■ Data
----------------
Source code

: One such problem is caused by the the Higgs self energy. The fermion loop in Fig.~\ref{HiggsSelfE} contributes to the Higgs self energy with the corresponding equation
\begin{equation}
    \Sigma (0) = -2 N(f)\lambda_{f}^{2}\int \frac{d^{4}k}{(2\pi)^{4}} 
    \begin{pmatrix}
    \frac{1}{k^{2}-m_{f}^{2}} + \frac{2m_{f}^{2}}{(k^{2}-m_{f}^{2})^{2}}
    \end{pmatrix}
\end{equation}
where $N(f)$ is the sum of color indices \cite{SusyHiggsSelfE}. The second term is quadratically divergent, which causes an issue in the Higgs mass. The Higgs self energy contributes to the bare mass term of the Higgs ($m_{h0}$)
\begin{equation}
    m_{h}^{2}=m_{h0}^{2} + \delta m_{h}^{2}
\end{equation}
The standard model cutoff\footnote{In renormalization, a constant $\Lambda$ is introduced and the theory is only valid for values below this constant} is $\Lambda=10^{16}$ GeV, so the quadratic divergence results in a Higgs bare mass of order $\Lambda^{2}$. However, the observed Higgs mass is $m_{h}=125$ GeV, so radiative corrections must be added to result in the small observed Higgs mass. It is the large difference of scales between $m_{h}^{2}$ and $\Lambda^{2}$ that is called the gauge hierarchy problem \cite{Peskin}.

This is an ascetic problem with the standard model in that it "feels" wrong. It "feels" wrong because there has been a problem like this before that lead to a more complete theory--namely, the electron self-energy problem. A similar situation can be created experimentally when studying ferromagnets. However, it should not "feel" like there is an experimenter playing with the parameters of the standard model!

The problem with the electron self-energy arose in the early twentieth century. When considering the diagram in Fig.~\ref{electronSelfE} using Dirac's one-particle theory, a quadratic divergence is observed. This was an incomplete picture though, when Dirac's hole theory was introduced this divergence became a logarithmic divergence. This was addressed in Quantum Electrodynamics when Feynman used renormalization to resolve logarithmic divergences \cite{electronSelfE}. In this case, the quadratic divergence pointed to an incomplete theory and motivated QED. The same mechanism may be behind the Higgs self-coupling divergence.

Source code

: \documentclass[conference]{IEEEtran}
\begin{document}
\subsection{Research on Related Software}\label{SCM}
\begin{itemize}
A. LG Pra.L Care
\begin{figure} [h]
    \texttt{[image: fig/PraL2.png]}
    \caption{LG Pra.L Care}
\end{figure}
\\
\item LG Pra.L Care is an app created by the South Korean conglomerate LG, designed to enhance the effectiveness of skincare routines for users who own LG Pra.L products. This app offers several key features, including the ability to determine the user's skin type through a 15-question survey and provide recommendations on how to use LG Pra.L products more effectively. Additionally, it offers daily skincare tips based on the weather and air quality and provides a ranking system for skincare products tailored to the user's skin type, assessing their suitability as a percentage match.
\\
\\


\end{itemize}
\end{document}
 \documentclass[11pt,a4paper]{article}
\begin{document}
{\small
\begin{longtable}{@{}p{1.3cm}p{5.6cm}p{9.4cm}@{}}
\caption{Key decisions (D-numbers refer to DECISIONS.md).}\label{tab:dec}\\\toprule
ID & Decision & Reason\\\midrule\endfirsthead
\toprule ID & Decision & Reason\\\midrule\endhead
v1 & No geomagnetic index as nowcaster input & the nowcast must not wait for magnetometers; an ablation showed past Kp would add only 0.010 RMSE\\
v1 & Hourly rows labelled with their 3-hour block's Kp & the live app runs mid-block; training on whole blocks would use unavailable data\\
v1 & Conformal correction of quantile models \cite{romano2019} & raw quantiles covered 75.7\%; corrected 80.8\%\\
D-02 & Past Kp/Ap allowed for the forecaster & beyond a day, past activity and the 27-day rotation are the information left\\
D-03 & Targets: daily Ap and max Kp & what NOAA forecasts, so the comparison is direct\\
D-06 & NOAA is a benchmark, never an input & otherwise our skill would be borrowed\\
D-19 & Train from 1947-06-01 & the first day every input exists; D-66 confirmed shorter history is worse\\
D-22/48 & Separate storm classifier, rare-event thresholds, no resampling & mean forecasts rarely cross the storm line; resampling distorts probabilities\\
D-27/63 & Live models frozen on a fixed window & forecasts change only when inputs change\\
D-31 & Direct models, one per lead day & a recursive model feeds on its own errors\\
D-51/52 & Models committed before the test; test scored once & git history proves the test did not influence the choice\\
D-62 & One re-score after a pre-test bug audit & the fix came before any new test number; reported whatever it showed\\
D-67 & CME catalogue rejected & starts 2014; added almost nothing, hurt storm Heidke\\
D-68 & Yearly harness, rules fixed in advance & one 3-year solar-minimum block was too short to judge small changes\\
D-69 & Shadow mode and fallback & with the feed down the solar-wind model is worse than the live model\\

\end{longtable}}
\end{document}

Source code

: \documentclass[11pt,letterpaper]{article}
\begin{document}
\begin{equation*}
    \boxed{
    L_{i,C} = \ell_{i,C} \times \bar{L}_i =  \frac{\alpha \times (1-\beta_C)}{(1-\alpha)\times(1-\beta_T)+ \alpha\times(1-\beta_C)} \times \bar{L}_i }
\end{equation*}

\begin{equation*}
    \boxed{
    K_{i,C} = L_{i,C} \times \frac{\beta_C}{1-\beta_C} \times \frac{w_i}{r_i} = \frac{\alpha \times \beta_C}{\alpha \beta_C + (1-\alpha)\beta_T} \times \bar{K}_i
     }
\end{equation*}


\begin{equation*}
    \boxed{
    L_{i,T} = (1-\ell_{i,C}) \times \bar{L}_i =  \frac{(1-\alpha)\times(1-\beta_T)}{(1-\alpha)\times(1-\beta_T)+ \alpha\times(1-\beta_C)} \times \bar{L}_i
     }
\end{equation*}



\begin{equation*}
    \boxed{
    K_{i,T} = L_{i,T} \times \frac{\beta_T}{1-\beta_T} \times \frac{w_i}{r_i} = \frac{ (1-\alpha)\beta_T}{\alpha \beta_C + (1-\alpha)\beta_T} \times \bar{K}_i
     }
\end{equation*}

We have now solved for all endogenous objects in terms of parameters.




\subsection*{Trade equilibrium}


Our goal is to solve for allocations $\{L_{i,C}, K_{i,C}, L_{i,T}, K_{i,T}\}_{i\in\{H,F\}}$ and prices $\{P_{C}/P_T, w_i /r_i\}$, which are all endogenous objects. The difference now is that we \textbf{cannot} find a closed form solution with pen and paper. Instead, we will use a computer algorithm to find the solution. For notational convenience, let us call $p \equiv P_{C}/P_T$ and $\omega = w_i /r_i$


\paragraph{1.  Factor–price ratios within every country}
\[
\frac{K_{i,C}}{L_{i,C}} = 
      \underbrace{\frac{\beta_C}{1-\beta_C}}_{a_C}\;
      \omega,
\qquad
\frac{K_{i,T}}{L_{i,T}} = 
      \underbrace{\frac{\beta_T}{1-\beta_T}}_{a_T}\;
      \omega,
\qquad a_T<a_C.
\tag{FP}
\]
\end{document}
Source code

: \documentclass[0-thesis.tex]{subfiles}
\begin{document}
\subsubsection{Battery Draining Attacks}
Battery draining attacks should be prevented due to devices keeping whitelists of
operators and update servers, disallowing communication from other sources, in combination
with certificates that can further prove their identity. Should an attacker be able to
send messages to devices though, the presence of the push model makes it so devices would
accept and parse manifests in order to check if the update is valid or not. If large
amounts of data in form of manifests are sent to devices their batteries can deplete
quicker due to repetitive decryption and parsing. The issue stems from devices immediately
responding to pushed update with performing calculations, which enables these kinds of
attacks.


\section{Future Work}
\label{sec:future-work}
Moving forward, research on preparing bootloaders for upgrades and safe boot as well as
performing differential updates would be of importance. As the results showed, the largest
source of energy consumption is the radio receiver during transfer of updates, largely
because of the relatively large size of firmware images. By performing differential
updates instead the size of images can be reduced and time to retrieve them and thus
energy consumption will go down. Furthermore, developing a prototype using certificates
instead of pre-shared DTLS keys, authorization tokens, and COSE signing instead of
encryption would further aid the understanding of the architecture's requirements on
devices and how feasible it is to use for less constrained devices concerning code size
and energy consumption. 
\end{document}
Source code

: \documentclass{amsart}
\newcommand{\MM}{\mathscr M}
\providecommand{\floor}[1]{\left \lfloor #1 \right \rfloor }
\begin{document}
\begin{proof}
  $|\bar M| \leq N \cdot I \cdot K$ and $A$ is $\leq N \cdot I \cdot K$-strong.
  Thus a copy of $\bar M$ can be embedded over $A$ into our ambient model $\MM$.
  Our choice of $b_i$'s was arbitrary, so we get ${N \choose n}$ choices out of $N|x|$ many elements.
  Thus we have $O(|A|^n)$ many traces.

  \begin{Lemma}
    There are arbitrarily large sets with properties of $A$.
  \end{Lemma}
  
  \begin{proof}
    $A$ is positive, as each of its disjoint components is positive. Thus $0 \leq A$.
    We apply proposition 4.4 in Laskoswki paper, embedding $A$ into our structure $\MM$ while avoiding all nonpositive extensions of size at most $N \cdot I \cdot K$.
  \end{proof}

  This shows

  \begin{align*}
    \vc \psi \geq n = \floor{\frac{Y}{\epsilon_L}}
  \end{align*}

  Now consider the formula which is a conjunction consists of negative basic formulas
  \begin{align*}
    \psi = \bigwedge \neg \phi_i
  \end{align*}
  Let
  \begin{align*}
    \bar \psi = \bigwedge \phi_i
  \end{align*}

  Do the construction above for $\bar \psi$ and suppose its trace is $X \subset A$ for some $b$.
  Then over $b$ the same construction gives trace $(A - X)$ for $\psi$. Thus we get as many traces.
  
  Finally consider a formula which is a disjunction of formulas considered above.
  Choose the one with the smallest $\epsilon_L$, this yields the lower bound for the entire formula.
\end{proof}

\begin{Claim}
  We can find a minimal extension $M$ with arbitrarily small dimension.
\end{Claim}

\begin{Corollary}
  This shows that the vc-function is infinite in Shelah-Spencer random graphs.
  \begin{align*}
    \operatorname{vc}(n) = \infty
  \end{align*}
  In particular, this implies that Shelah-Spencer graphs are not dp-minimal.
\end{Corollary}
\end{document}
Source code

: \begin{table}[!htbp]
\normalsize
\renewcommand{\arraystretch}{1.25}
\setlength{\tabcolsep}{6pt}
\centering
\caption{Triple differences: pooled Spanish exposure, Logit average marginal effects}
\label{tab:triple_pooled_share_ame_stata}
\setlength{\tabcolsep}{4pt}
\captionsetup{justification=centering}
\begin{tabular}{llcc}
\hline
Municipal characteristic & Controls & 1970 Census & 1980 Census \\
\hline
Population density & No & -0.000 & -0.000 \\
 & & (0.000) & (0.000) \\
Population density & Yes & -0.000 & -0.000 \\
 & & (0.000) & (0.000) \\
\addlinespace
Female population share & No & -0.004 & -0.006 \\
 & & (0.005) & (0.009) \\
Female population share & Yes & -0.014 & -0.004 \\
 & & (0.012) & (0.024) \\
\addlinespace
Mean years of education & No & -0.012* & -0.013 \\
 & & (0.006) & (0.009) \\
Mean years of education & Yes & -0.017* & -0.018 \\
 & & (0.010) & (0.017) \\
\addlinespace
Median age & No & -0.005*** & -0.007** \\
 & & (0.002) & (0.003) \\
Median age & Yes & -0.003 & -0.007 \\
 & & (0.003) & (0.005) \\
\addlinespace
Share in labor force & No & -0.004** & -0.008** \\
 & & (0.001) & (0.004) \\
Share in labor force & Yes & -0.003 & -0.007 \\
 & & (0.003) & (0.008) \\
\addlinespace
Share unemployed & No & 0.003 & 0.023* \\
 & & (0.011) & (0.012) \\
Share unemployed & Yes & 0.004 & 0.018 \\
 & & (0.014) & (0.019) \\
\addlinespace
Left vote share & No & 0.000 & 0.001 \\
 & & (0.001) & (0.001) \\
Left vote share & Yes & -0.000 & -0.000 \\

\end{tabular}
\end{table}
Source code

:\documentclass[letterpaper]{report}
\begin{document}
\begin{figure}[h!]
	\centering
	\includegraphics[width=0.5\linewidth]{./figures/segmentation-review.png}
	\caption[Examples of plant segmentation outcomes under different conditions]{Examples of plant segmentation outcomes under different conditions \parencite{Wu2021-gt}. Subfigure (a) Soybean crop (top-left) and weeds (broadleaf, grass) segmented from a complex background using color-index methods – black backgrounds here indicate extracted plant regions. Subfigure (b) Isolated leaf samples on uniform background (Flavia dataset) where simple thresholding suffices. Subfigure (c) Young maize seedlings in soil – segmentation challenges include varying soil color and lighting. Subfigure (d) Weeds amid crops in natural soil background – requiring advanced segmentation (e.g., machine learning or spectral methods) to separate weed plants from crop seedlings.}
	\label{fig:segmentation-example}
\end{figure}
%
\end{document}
----------------
■ Task item
In the data above, find each line that has the word "devices" and copy it out.

■ Solution for this task
Battery draining attacks should be prevented due to devices keeping whitelists of
send messages to devices though, the presence of the push model makes it so devices would
amounts of data in form of manifests are sent to devices their batteries can deplete
quicker due to repetitive decryption and parsing. The issue stems from devices immediately
devices and how feasible it is to use for less constrained devices concerning code size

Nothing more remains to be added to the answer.